In the entries that follow, find the word "being" and report each line it is on.

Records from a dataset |
*****

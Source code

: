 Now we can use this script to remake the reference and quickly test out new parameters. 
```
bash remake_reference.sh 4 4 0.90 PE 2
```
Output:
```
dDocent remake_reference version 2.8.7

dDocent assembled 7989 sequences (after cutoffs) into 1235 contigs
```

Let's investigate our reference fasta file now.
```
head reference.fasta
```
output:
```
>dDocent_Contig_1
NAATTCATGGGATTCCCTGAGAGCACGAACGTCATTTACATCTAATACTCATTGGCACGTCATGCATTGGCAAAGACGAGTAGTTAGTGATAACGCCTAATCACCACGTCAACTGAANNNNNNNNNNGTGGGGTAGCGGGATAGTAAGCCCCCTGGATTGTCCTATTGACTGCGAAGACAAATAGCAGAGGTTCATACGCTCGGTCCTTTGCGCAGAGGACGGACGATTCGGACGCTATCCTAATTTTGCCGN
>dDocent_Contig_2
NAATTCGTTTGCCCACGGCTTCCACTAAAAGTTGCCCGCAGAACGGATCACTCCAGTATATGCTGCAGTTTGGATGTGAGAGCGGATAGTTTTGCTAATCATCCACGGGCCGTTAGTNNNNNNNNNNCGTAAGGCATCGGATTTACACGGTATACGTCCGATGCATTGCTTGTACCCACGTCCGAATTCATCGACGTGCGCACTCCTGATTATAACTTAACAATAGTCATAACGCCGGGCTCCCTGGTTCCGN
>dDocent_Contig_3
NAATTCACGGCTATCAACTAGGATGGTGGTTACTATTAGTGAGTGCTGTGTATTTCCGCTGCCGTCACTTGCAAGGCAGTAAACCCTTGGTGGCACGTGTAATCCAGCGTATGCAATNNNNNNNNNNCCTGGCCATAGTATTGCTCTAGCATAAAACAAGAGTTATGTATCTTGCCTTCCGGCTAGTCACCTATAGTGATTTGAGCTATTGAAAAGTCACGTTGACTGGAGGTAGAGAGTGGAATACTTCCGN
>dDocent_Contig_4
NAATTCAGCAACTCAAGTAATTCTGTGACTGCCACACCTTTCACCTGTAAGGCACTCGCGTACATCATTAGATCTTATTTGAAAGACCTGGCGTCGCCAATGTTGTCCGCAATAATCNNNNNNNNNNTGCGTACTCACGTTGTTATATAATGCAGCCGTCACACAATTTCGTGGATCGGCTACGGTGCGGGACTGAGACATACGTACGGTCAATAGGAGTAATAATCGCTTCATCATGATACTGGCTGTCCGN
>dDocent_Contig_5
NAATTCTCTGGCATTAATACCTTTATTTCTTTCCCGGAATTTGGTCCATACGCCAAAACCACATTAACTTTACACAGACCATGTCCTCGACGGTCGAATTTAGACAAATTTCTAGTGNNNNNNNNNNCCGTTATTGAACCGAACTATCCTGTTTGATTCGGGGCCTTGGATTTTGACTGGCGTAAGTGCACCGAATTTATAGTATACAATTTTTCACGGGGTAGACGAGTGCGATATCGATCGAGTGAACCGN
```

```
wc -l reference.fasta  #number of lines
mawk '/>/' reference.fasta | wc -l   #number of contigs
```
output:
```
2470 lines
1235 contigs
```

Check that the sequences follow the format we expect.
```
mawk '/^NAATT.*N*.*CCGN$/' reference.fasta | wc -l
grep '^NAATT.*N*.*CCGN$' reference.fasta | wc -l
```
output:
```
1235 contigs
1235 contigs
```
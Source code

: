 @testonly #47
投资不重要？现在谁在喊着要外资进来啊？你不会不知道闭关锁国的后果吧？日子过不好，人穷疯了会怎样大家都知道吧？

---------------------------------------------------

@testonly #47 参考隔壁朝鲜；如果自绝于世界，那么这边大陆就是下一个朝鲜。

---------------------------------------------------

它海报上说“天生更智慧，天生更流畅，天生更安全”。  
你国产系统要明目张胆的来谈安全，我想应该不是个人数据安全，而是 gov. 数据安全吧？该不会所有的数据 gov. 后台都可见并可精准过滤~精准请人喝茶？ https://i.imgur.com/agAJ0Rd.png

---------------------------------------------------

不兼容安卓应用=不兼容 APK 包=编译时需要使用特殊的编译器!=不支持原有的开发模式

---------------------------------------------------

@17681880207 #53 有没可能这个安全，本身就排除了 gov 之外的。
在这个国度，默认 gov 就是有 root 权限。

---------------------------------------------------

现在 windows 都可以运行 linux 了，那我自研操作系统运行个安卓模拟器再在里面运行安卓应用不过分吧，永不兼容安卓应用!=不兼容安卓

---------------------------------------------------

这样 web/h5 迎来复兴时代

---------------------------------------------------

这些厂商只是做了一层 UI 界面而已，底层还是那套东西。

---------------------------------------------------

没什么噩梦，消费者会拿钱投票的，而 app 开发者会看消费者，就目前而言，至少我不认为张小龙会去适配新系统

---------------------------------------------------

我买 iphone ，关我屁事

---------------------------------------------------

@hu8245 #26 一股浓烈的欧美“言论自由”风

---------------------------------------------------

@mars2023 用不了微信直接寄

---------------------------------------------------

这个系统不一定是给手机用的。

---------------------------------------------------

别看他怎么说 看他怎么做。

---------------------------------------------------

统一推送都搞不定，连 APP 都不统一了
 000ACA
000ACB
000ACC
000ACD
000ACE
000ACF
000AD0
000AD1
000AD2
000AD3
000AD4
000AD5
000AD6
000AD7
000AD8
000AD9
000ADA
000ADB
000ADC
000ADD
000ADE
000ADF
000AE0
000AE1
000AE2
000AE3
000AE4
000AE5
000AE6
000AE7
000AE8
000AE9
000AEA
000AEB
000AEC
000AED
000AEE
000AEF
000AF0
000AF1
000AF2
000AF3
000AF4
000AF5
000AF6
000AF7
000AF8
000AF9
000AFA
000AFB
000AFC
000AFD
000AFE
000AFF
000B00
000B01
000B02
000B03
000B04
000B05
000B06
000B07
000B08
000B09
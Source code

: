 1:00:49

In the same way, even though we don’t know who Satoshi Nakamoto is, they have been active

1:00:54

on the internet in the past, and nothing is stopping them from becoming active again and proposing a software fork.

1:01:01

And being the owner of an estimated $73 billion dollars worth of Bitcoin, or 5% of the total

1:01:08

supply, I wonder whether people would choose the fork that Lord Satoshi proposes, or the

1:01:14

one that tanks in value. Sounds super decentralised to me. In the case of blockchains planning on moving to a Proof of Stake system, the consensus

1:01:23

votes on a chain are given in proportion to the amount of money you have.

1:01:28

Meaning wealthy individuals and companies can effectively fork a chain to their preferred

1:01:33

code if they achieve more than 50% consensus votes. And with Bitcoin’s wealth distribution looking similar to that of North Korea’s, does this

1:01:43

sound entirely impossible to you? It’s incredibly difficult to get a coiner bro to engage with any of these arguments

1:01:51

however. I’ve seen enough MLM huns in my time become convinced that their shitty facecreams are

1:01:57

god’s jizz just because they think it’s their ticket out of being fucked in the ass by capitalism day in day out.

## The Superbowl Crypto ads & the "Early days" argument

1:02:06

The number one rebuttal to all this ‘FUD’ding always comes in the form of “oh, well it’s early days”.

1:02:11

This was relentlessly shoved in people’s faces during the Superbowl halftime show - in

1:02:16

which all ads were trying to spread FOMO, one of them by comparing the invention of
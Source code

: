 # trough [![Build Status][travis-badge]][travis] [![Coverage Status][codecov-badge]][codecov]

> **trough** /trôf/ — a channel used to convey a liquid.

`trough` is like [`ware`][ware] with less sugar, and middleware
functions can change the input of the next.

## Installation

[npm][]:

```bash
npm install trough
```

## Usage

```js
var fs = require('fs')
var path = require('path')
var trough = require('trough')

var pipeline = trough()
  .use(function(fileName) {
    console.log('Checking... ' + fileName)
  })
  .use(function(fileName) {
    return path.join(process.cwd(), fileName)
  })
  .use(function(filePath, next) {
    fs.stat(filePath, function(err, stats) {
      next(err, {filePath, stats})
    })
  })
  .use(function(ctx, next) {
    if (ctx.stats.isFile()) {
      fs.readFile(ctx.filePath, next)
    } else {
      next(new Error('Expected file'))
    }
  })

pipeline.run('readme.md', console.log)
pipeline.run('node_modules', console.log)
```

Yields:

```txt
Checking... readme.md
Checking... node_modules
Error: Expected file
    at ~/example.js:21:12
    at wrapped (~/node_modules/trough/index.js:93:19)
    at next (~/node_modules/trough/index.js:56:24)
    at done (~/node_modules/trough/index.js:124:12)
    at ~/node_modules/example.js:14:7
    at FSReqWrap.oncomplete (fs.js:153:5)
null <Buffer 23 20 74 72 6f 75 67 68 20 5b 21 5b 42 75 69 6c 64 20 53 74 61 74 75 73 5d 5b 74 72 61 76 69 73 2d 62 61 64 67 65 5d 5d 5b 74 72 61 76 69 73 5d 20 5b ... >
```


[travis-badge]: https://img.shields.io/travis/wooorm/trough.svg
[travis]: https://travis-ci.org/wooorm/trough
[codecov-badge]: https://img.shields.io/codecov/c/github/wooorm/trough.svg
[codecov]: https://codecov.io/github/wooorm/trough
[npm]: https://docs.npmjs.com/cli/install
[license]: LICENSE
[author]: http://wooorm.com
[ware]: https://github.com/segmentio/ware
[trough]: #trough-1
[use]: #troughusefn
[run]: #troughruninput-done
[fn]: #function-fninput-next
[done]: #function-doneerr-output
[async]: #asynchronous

*****

TASK RESPONSE |
And being the owner of an estimated $73 billion dollars worth of Bitcoin, or 5% of the total
god’s jizz just because they think it’s their ticket out of being fucked in the ass by capitalism day in day out.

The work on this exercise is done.